[Records contained in a dataset]
◆ ◆ ◆ ◆ ◆ ◆ ◆

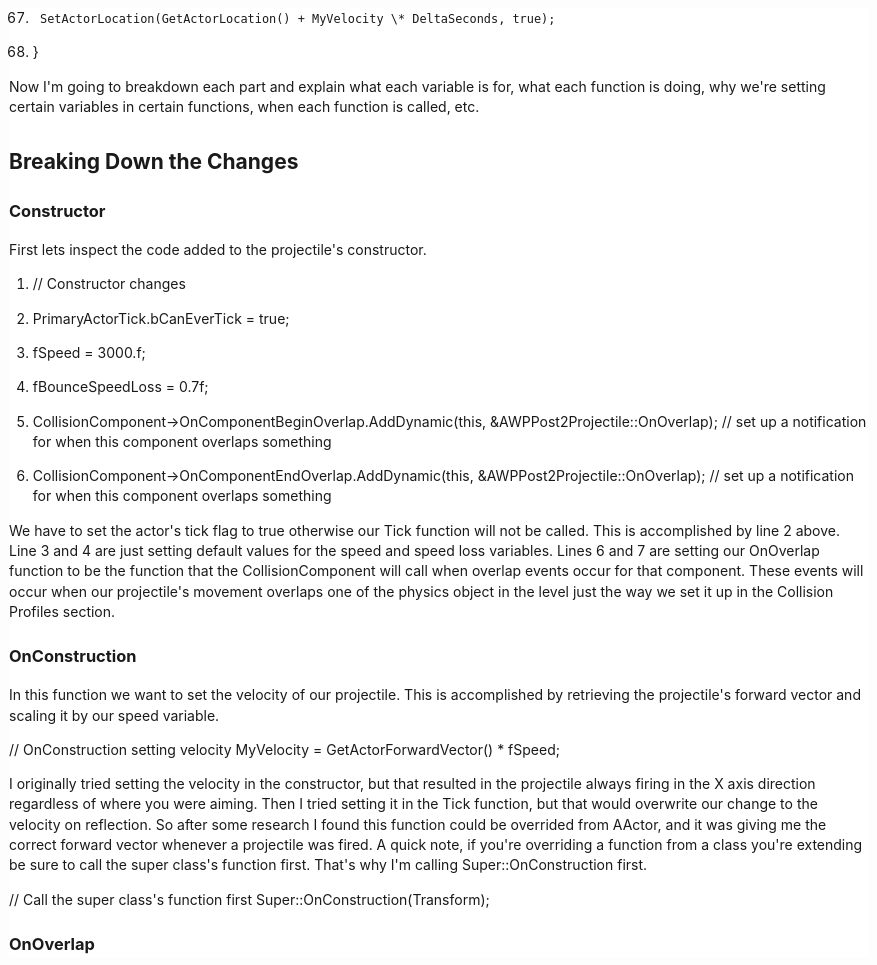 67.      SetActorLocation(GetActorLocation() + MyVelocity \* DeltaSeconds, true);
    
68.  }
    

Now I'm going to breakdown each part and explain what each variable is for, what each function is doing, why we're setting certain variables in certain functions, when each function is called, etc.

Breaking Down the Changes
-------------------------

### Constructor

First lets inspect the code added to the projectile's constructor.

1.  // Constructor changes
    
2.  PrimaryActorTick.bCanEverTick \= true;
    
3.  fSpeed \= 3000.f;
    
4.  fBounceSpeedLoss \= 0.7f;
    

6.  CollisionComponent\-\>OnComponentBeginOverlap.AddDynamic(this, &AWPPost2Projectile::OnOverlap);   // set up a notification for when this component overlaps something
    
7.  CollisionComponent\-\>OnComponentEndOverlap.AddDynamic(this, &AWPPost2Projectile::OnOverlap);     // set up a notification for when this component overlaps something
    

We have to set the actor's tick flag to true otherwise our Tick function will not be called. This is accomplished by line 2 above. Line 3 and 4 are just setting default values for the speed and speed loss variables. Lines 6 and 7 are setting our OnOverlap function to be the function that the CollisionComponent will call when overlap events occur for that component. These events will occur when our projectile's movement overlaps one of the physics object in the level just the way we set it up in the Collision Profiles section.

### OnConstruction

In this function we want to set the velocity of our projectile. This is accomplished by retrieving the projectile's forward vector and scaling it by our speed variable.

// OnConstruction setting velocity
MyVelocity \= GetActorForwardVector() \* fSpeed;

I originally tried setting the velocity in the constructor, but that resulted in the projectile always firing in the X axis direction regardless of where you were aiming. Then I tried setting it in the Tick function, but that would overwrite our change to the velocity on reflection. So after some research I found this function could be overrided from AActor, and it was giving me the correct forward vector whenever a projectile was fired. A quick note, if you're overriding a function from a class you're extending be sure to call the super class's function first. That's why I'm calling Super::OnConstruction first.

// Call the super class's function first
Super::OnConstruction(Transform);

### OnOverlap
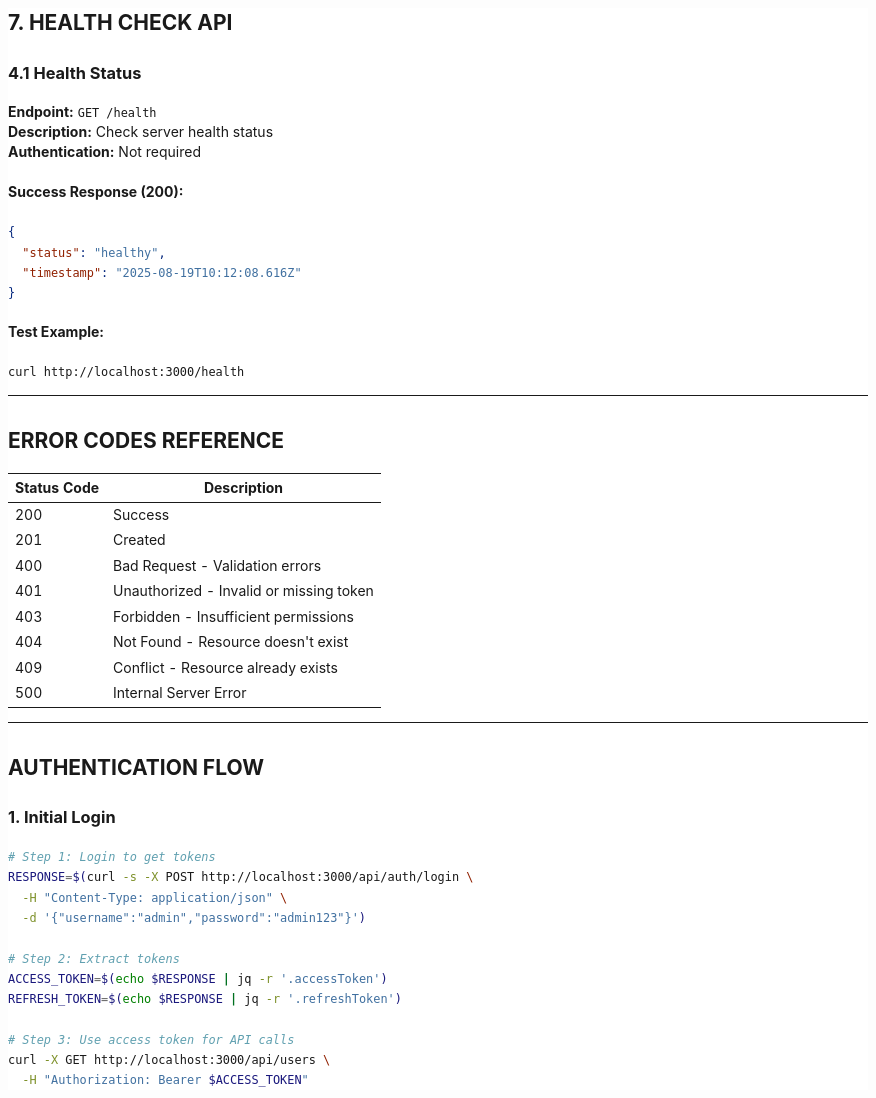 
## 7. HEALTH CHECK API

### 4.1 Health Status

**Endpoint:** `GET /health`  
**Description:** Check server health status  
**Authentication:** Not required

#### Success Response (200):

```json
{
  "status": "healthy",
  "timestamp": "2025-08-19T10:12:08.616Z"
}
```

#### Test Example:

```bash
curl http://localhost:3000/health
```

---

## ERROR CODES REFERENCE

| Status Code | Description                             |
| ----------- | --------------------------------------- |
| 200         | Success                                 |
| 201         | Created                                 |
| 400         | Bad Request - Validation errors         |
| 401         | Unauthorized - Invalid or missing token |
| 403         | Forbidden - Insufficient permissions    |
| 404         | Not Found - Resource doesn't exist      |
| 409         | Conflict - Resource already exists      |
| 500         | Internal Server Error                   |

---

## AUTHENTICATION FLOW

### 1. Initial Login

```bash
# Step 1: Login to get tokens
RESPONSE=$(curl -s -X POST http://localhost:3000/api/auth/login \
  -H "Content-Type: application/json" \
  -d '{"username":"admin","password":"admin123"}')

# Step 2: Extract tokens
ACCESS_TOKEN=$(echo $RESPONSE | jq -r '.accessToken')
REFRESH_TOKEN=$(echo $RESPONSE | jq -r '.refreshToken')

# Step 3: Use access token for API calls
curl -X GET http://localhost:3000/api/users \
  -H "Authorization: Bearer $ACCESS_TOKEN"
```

◆ ◆ ◆ ◆ ◆ ◆ ◆

» **Brief**
The lines from the one with "### 1. Initial Login" through the end of the data above are to be set down exactly, with both boundary lines included and no other lines.

» **Answer box**
### 1. Initial Login

```bash
# Step 1: Login to get tokens
RESPONSE=$(curl -s -X POST http://localhost:3000/api/auth/login \
  -H "Content-Type: application/json" \
  -d '{"username":"admin","password":"admin123"}')

# Step 2: Extract tokens
ACCESS_TOKEN=$(echo $RESPONSE | jq -r '.accessToken')
REFRESH_TOKEN=$(echo $RESPONSE | jq -r '.refreshToken')

# Step 3: Use access token for API calls
curl -X GET http://localhost:3000/api/users \
  -H "Authorization: Bearer $ACCESS_TOKEN"
```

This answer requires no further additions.